[Stored data entries]
====================
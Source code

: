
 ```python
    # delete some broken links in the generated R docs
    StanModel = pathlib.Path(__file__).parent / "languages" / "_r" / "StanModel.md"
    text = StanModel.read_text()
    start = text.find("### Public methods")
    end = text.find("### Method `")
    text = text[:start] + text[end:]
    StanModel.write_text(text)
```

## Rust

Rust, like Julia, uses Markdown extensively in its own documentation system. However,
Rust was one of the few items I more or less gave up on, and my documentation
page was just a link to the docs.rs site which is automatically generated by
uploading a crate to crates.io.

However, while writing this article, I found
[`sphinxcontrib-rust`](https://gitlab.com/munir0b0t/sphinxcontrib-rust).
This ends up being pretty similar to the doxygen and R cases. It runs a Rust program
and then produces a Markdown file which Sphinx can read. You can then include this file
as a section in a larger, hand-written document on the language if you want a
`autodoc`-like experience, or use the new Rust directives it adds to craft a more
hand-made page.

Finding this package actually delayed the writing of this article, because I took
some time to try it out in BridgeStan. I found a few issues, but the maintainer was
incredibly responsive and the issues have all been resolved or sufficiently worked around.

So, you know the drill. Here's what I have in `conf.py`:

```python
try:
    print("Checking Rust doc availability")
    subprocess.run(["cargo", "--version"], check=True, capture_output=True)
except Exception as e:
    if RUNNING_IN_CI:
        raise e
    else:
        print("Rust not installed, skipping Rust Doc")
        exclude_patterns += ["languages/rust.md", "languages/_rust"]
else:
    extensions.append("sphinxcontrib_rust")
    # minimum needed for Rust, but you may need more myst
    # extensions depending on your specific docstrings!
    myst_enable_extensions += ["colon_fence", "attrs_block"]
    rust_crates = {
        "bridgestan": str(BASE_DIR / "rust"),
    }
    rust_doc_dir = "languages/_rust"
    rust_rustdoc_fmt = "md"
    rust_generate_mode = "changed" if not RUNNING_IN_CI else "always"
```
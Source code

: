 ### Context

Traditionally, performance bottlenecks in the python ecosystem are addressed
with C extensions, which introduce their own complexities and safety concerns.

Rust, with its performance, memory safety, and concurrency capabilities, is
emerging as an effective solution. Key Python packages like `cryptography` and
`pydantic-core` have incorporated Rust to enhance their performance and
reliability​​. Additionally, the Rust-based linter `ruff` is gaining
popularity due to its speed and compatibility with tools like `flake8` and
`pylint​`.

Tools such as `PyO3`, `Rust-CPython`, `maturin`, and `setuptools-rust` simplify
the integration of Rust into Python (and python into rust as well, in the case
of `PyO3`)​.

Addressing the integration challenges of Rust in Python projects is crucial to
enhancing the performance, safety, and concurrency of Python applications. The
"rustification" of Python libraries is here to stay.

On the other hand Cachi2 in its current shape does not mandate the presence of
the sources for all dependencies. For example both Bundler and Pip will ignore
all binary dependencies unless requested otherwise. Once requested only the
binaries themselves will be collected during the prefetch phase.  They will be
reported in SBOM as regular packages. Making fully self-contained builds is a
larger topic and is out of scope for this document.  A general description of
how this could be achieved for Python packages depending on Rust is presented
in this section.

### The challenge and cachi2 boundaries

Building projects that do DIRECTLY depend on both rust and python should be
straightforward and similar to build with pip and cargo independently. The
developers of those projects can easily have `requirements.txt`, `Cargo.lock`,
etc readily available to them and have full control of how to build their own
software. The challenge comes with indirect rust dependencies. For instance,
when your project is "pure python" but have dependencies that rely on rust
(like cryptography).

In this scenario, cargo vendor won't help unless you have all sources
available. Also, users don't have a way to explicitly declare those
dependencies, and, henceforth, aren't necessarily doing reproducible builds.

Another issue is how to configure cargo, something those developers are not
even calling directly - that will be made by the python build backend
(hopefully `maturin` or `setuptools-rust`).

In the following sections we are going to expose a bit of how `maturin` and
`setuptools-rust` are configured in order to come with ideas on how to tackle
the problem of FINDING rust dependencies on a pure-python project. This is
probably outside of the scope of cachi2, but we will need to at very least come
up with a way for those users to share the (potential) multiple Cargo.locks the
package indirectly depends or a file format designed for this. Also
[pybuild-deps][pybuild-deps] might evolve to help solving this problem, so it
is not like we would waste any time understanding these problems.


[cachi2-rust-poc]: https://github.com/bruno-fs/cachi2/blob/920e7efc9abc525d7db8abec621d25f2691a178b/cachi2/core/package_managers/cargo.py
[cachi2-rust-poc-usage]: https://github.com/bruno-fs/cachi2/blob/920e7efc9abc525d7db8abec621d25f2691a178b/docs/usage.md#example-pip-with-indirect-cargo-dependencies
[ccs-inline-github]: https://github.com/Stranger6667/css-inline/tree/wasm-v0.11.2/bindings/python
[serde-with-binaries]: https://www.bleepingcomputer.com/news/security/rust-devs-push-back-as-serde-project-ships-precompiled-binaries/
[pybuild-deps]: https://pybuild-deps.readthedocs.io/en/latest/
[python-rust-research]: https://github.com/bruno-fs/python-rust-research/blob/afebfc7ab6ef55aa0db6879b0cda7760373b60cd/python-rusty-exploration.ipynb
====================
TASK DETAILS >> Every entry above must appear again in the reply, exactly as it stands.

YOUR RESPONSE >>
Source code

:
 ```python
    # delete some broken links in the generated R docs
    StanModel = pathlib.Path(__file__).parent / "languages" / "_r" / "StanModel.md"
    text = StanModel.read_text()
    start = text.find("### Public methods")
    end = text.find("### Method `")
    text = text[:start] + text[end:]
    StanModel.write_text(text)
```

## Rust

Rust, like Julia, uses Markdown extensively in its own documentation system. However,
Rust was one of the few items I more or less gave up on, and my documentation
page was just a link to the docs.rs site which is automatically generated by
uploading a crate to crates.io.

However, while writing this article, I found
[`sphinxcontrib-rust`](https://gitlab.com/munir0b0t/sphinxcontrib-rust).
This ends up being pretty similar to the doxygen and R cases. It runs a Rust program
and then produces a Markdown file which Sphinx can read. You can then include this file
as a section in a larger, hand-written document on the language if you want a
`autodoc`-like experience, or use the new Rust directives it adds to craft a more
hand-made page.

Finding this package actually delayed the writing of this article, because I took
some time to try it out in BridgeStan. I found a few issues, but the maintainer was
incredibly responsive and the issues have all been resolved or sufficiently worked around.

So, you know the drill. Here's what I have in `conf.py`:

```python
try:
    print("Checking Rust doc availability")
    subprocess.run(["cargo", "--version"], check=True, capture_output=True)
except Exception as e:
    if RUNNING_IN_CI:
        raise e
    else:
        print("Rust not installed, skipping Rust Doc")
        exclude_patterns += ["languages/rust.md", "languages/_rust"]
else:
    extensions.append("sphinxcontrib_rust")
    # minimum needed for Rust, but you may need more myst
    # extensions depending on your specific docstrings!
    myst_enable_extensions += ["colon_fence", "attrs_block"]
    rust_crates = {
        "bridgestan": str(BASE_DIR / "rust"),
    }
    rust_doc_dir = "languages/_rust"
    rust_rustdoc_fmt = "md"
    rust_generate_mode = "changed" if not RUNNING_IN_CI else "always"
```
Source code

: ### Context

Traditionally, performance bottlenecks in the python ecosystem are addressed
with C extensions, which introduce their own complexities and safety concerns.

Rust, with its performance, memory safety, and concurrency capabilities, is
emerging as an effective solution. Key Python packages like `cryptography` and
`pydantic-core` have incorporated Rust to enhance their performance and
reliability​​. Additionally, the Rust-based linter `ruff` is gaining
popularity due to its speed and compatibility with tools like `flake8` and
`pylint​`.

Tools such as `PyO3`, `Rust-CPython`, `maturin`, and `setuptools-rust` simplify
the integration of Rust into Python (and python into rust as well, in the case
of `PyO3`)​.

Addressing the integration challenges of Rust in Python projects is crucial to
enhancing the performance, safety, and concurrency of Python applications. The
"rustification" of Python libraries is here to stay.

On the other hand Cachi2 in its current shape does not mandate the presence of
the sources for all dependencies. For example both Bundler and Pip will ignore
all binary dependencies unless requested otherwise. Once requested only the
binaries themselves will be collected during the prefetch phase.  They will be
reported in SBOM as regular packages. Making fully self-contained builds is a
larger topic and is out of scope for this document.  A general description of
how this could be achieved for Python packages depending on Rust is presented
in this section.

### The challenge and cachi2 boundaries

Building projects that do DIRECTLY depend on both rust and python should be
straightforward and similar to build with pip and cargo independently. The
developers of those projects can easily have `requirements.txt`, `Cargo.lock`,
etc readily available to them and have full control of how to build their own
software. The challenge comes with indirect rust dependencies. For instance,
when your project is "pure python" but have dependencies that rely on rust
(like cryptography).

In this scenario, cargo vendor won't help unless you have all sources
available. Also, users don't have a way to explicitly declare those
dependencies, and, henceforth, aren't necessarily doing reproducible builds.

Another issue is how to configure cargo, something those developers are not
even calling directly - that will be made by the python build backend
(hopefully `maturin` or `setuptools-rust`).

In the following sections we are going to expose a bit of how `maturin` and
`setuptools-rust` are configured in order to come with ideas on how to tackle
the problem of FINDING rust dependencies on a pure-python project. This is
probably outside of the scope of cachi2, but we will need to at very least come
up with a way for those users to share the (potential) multiple Cargo.locks the
package indirectly depends or a file format designed for this. Also
[pybuild-deps][pybuild-deps] might evolve to help solving this problem, so it
is not like we would waste any time understanding these problems.


[cachi2-rust-poc]: https://github.com/bruno-fs/cachi2/blob/920e7efc9abc525d7db8abec621d25f2691a178b/cachi2/core/package_managers/cargo.py
[cachi2-rust-poc-usage]: https://github.com/bruno-fs/cachi2/blob/920e7efc9abc525d7db8abec621d25f2691a178b/docs/usage.md#example-pip-with-indirect-cargo-dependencies
[ccs-inline-github]: https://github.com/Stranger6667/css-inline/tree/wasm-v0.11.2/bindings/python
[serde-with-binaries]: https://www.bleepingcomputer.com/news/security/rust-devs-push-back-as-serde-project-ships-precompiled-binaries/
[pybuild-deps]: https://pybuild-deps.readthedocs.io/en/latest/
[python-rust-research]: https://github.com/bruno-fs/python-rust-research/blob/afebfc7ab6ef55aa0db6879b0cda7760373b60cd/python-rusty-exploration.ipynb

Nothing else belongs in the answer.